Most of the studies on PKU have focused on the neurological development of patients. Studies regarding the physical development usually cover a short period of time, do not include dietary information, and results are contradictory. The aim of this study is to determine whether the patients with PKU have a normal growth, the incidence of obesity and the relationship of these parameters with diet and nutritional intake.

MATERIAL AND METHODS

This is a retrospective, multicenter, multinational study including patients with PKU from 8 centers from different countries. Data of growth parameters and dietary regimes were collected from birth until the age of 18 years. Anthropometric tools of the WHO (Anthro version 3.2.2 and Anthro plus) were used to calculate z-score for weight-for-age, height-for-age and body mass index (BMI).

RESULTS

Data from 182 patients with classical PKU were included. The median height z-scores for both male and female patients showed a normal growth pattern according to the WHO charts.
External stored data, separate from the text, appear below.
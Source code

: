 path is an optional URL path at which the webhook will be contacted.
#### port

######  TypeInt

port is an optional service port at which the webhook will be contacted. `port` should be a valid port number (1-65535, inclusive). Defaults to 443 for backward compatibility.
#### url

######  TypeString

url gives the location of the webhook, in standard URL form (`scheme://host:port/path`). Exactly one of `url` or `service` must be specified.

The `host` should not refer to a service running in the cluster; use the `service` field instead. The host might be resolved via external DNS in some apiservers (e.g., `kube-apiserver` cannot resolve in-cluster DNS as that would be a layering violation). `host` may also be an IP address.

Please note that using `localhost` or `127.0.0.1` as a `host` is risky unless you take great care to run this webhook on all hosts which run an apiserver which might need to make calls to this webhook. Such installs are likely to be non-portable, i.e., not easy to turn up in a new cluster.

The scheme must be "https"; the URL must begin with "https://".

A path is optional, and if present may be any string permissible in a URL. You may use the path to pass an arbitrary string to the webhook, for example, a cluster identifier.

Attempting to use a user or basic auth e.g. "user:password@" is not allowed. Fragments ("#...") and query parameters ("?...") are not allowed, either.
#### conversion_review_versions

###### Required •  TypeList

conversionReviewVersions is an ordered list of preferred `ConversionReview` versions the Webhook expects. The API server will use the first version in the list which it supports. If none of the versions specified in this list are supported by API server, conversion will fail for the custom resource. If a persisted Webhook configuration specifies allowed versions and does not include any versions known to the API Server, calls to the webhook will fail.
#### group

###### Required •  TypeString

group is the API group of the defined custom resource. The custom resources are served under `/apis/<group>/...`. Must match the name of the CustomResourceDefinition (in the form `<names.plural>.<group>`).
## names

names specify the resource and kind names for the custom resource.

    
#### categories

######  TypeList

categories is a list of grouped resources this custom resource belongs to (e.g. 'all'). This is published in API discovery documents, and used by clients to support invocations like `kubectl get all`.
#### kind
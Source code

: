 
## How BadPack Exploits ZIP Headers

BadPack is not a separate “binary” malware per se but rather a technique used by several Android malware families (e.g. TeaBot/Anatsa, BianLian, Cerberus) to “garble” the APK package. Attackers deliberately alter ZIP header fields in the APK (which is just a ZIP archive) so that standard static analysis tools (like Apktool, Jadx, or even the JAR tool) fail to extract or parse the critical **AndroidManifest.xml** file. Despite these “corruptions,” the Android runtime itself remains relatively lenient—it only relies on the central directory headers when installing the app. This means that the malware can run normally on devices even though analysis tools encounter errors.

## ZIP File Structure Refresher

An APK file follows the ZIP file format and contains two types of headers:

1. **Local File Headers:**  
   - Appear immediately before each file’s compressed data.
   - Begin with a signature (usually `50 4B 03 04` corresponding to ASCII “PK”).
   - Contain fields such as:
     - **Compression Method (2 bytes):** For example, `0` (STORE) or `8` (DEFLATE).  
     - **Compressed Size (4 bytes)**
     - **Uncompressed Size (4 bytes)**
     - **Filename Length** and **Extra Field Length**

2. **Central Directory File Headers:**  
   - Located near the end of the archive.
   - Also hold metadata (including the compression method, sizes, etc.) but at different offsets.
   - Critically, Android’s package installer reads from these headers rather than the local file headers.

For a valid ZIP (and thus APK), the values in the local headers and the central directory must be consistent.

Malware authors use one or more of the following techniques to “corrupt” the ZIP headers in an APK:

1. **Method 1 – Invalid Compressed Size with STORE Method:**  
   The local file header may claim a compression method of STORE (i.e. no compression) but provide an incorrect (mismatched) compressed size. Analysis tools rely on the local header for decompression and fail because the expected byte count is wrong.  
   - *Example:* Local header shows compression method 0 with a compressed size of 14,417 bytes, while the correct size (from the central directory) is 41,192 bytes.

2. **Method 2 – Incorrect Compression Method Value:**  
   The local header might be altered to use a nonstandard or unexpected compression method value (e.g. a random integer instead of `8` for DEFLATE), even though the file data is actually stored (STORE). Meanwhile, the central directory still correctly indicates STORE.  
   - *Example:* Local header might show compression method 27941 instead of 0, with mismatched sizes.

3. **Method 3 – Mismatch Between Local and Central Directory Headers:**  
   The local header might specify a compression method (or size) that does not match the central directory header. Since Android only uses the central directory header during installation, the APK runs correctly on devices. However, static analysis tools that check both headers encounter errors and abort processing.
Significant positive correlation  was observed between height z-score and the Phe (mg/day) and natural protein (g/day) intakes in all ages, especially in children younger than 11 years. The amount of Phe-free amino acid mixture did not affect the height, but lower intakes were negative correlated with the BMI. Also, we detected a positive correlation between the median Phe levels and BMI, meaning that the poorer metabolic control was correlated with higher BMI.

CONCLUSIONS

An objective of PKU is that patients have satisfactory final physical development; the height prognosis seems to be associated with Phe and natural protein intake and therefore should be optimized. It is important to collect longitudinal growth data throughout childhood and adolescence in PKU that considers any change in growth in relationship to dietary patterns.